(Plain-text document sources)
--------
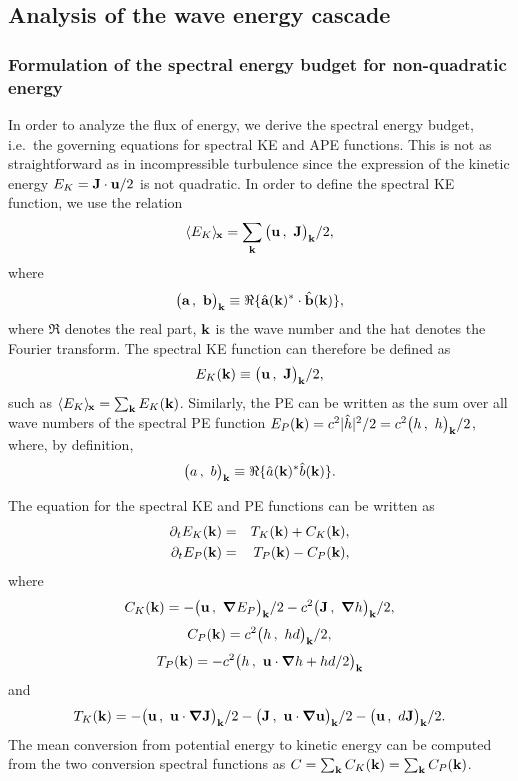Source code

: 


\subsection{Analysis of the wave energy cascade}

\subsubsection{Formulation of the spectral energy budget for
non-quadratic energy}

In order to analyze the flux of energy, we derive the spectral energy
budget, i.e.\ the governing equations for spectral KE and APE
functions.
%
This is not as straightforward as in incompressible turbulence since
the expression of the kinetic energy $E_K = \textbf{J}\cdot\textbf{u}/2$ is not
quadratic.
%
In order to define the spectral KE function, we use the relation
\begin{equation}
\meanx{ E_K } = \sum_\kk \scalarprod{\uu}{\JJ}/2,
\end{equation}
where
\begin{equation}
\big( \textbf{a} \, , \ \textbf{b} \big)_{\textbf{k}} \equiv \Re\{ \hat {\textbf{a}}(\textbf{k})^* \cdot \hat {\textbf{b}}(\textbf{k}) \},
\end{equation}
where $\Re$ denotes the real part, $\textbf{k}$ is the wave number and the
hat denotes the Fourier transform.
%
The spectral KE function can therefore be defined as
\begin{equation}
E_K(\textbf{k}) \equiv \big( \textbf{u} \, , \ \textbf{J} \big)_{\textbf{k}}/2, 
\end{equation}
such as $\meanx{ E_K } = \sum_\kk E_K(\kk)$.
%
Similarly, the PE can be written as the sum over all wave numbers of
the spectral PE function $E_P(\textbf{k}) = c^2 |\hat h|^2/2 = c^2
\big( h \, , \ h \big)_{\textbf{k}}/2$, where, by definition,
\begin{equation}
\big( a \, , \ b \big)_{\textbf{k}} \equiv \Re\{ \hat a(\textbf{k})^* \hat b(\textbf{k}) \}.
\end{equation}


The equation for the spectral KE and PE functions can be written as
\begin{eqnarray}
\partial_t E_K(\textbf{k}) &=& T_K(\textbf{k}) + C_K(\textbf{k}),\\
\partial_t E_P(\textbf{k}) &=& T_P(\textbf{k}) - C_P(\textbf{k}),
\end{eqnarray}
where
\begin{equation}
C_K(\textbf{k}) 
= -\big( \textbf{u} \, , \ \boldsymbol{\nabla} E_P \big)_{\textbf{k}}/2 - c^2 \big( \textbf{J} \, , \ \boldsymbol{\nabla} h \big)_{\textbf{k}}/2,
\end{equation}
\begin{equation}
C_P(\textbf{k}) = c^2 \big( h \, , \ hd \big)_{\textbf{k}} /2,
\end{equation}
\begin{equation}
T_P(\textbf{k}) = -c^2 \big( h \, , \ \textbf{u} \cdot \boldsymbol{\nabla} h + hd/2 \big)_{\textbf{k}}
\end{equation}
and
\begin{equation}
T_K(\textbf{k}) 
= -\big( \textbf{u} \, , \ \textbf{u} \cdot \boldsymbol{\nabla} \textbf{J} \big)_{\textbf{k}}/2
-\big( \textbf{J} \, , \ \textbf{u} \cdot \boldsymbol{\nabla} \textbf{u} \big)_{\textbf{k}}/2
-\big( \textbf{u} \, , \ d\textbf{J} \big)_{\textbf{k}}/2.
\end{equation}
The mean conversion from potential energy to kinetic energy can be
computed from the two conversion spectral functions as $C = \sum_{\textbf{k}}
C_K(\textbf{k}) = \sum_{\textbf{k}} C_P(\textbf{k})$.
--------
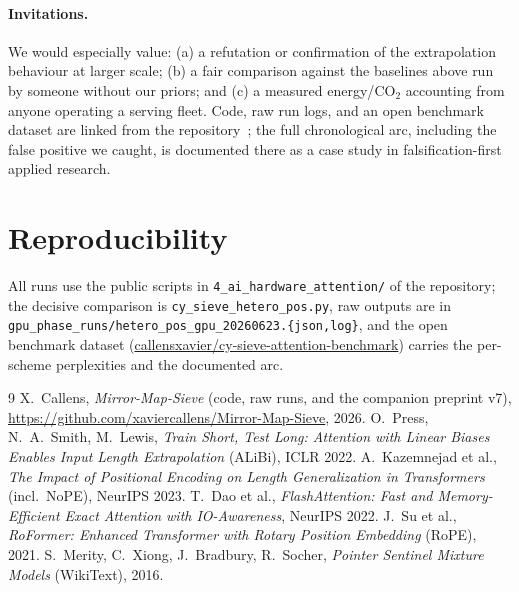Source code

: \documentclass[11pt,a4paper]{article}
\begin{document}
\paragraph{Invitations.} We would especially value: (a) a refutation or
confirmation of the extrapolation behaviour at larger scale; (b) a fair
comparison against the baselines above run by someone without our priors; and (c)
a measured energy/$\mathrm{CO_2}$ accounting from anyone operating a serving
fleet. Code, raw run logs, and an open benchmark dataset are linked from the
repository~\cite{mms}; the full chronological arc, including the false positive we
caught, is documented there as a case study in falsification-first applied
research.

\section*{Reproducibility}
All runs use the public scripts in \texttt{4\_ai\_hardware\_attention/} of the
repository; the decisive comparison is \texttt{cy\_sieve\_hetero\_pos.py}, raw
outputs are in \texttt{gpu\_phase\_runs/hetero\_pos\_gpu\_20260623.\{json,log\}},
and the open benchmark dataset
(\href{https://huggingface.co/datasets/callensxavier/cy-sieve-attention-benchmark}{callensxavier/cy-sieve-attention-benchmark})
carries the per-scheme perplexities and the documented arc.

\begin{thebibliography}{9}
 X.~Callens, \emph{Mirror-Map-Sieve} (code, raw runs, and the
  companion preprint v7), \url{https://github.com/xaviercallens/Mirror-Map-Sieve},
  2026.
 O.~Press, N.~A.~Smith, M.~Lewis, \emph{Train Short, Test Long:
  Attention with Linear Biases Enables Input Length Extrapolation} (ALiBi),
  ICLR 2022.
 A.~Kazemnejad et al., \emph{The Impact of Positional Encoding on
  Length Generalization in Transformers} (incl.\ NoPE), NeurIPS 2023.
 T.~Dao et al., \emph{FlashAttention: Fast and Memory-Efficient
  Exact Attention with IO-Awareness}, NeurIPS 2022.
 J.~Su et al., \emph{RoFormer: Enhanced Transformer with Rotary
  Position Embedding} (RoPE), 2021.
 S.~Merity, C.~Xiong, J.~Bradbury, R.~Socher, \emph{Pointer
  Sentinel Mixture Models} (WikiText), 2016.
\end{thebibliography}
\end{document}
--------
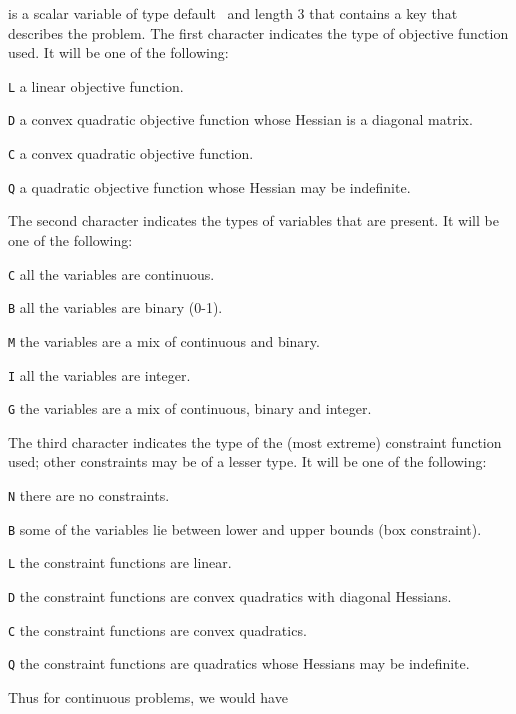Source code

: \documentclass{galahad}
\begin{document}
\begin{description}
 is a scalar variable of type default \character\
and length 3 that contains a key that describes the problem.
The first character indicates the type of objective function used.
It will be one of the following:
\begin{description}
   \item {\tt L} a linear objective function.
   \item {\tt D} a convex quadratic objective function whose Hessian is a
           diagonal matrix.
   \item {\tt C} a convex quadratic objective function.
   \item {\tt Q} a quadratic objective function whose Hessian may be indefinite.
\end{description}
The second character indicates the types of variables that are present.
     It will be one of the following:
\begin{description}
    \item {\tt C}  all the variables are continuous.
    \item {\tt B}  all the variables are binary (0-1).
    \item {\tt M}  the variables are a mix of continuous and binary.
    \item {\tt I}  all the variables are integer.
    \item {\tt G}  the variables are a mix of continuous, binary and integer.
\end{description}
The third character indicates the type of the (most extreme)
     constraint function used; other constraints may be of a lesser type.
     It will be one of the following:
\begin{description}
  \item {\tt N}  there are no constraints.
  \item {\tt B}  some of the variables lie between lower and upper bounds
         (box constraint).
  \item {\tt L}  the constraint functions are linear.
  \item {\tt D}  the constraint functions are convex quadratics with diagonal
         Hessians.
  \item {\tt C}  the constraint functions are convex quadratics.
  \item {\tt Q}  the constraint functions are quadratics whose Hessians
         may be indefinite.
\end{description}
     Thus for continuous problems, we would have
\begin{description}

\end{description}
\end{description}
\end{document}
--------
-- What you need to do --
Where a line of the data holds "comparison", show that line.

-- Written response --
comparison against the baselines above run by someone without our priors; and (c)
repository; the decisive comparison is \texttt{cy\_sieve\_hetero\_pos.py}, raw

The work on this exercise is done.